*Given information*:

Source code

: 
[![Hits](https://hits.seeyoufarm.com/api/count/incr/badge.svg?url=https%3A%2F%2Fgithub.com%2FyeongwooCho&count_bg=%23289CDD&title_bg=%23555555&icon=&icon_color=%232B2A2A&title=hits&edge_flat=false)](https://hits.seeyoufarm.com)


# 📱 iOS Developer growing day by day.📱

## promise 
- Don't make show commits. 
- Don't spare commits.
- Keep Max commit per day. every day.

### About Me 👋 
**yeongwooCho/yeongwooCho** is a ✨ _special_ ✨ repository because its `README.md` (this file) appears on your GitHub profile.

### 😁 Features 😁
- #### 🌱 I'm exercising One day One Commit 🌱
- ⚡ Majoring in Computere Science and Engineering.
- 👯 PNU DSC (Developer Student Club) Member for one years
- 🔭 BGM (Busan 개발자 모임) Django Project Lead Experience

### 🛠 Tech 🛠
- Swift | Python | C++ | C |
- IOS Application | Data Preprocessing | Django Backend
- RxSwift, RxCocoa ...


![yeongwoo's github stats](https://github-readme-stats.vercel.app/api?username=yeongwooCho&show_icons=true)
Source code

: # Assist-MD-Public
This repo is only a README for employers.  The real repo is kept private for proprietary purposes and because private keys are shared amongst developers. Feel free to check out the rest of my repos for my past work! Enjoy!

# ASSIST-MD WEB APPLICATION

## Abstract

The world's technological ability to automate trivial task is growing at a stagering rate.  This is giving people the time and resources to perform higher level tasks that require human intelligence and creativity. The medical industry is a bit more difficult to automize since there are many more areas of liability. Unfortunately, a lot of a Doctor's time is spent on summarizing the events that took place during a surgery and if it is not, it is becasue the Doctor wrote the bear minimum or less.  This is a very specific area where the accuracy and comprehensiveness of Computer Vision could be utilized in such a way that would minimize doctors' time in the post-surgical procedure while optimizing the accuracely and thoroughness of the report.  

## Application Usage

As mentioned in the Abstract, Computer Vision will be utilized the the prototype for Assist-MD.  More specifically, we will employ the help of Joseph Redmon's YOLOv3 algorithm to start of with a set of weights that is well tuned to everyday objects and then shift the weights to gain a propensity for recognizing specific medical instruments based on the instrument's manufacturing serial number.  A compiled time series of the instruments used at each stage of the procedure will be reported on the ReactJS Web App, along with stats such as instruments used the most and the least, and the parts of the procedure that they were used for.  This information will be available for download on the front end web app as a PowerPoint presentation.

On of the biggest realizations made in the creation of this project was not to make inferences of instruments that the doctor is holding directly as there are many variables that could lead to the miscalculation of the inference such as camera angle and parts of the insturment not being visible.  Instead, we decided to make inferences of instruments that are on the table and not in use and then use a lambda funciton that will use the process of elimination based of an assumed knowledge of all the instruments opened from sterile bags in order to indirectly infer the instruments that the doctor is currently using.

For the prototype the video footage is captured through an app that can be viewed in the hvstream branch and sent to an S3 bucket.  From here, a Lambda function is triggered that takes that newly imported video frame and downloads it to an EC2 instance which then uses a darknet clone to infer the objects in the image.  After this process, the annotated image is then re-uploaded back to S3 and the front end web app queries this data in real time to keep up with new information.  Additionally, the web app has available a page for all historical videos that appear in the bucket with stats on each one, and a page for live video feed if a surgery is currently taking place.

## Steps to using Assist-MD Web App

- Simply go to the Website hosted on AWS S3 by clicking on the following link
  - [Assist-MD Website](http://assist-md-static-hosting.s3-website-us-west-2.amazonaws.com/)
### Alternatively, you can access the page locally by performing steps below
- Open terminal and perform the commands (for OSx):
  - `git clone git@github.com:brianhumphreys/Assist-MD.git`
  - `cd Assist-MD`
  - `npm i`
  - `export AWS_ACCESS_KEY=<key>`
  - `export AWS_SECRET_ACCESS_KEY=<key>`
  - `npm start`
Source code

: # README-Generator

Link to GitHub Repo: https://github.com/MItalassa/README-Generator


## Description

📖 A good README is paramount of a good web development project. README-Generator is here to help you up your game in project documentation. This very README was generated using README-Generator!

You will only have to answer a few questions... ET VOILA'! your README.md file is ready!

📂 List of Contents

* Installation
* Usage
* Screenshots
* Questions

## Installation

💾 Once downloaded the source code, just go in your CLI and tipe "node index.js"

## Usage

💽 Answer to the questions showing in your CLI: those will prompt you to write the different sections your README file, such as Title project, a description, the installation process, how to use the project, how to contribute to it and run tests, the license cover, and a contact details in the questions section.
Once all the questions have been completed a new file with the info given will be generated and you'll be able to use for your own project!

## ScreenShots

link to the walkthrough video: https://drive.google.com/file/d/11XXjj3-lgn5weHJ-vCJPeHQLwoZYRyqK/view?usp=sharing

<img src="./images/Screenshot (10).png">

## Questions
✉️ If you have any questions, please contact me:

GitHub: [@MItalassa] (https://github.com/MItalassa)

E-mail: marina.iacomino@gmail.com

*Task*: Retype the whole listing without changing anything.

*Response*:
Source code

: 
[![Hits](https://hits.seeyoufarm.com/api/count/incr/badge.svg?url=https%3A%2F%2Fgithub.com%2FyeongwooCho&count_bg=%23289CDD&title_bg=%23555555&icon=&icon_color=%232B2A2A&title=hits&edge_flat=false)](https://hits.seeyoufarm.com)


# 📱 iOS Developer growing day by day.📱

## promise 
- Don't make show commits. 
- Don't spare commits.
- Keep Max commit per day. every day.

### About Me 👋 
**yeongwooCho/yeongwooCho** is a ✨ _special_ ✨ repository because its `README.md` (this file) appears on your GitHub profile.

### 😁 Features 😁
- #### 🌱 I'm exercising One day One Commit 🌱
- ⚡ Majoring in Computere Science and Engineering.
- 👯 PNU DSC (Developer Student Club) Member for one years
- 🔭 BGM (Busan 개발자 모임) Django Project Lead Experience

### 🛠 Tech 🛠
- Swift | Python | C++ | C |
- IOS Application | Data Preprocessing | Django Backend
- RxSwift, RxCocoa ...


![yeongwoo's github stats](https://github-readme-stats.vercel.app/api?username=yeongwooCho&show_icons=true)
Source code

: # Assist-MD-Public
This repo is only a README for employers.  The real repo is kept private for proprietary purposes and because private keys are shared amongst developers. Feel free to check out the rest of my repos for my past work! Enjoy!

# ASSIST-MD WEB APPLICATION

## Abstract

The world's technological ability to automate trivial task is growing at a stagering rate.  This is giving people the time and resources to perform higher level tasks that require human intelligence and creativity. The medical industry is a bit more difficult to automize since there are many more areas of liability. Unfortunately, a lot of a Doctor's time is spent on summarizing the events that took place during a surgery and if it is not, it is becasue the Doctor wrote the bear minimum or less.  This is a very specific area where the accuracy and comprehensiveness of Computer Vision could be utilized in such a way that would minimize doctors' time in the post-surgical procedure while optimizing the accuracely and thoroughness of the report.  

## Application Usage

As mentioned in the Abstract, Computer Vision will be utilized the the prototype for Assist-MD.  More specifically, we will employ the help of Joseph Redmon's YOLOv3 algorithm to start of with a set of weights that is well tuned to everyday objects and then shift the weights to gain a propensity for recognizing specific medical instruments based on the instrument's manufacturing serial number.  A compiled time series of the instruments used at each stage of the procedure will be reported on the ReactJS Web App, along with stats such as instruments used the most and the least, and the parts of the procedure that they were used for.  This information will be available for download on the front end web app as a PowerPoint presentation.

On of the biggest realizations made in the creation of this project was not to make inferences of instruments that the doctor is holding directly as there are many variables that could lead to the miscalculation of the inference such as camera angle and parts of the insturment not being visible.  Instead, we decided to make inferences of instruments that are on the table and not in use and then use a lambda funciton that will use the process of elimination based of an assumed knowledge of all the instruments opened from sterile bags in order to indirectly infer the instruments that the doctor is currently using.

For the prototype the video footage is captured through an app that can be viewed in the hvstream branch and sent to an S3 bucket.  From here, a Lambda function is triggered that takes that newly imported video frame and downloads it to an EC2 instance which then uses a darknet clone to infer the objects in the image.  After this process, the annotated image is then re-uploaded back to S3 and the front end web app queries this data in real time to keep up with new information.  Additionally, the web app has available a page for all historical videos that appear in the bucket with stats on each one, and a page for live video feed if a surgery is currently taking place.

## Steps to using Assist-MD Web App

- Simply go to the Website hosted on AWS S3 by clicking on the following link
  - [Assist-MD Website](http://assist-md-static-hosting.s3-website-us-west-2.amazonaws.com/)
### Alternatively, you can access the page locally by performing steps below
- Open terminal and perform the commands (for OSx):
  - `git clone git@github.com:brianhumphreys/Assist-MD.git`
  - `cd Assist-MD`
  - `npm i`
  - `export AWS_ACCESS_KEY=<key>`
  - `export AWS_SECRET_ACCESS_KEY=<key>`
  - `npm start`
Source code

: # README-Generator

Link to GitHub Repo: https://github.com/MItalassa/README-Generator


## Description

📖 A good README is paramount of a good web development project. README-Generator is here to help you up your game in project documentation. This very README was generated using README-Generator!

You will only have to answer a few questions... ET VOILA'! your README.md file is ready!

📂 List of Contents

* Installation
* Usage
* Screenshots
* Questions

## Installation

💾 Once downloaded the source code, just go in your CLI and tipe "node index.js"

## Usage

💽 Answer to the questions showing in your CLI: those will prompt you to write the different sections your README file, such as Title project, a description, the installation process, how to use the project, how to contribute to it and run tests, the license cover, and a contact details in the questions section.
Once all the questions have been completed a new file with the info given will be generated and you'll be able to use for your own project!

## ScreenShots

link to the walkthrough video: https://drive.google.com/file/d/11XXjj3-lgn5weHJ-vCJPeHQLwoZYRyqK/view?usp=sharing

<img src="./images/Screenshot (10).png">

## Questions
✉️ If you have any questions, please contact me:

GitHub: [@MItalassa] (https://github.com/MItalassa)

E-mail: marina.iacomino@gmail.com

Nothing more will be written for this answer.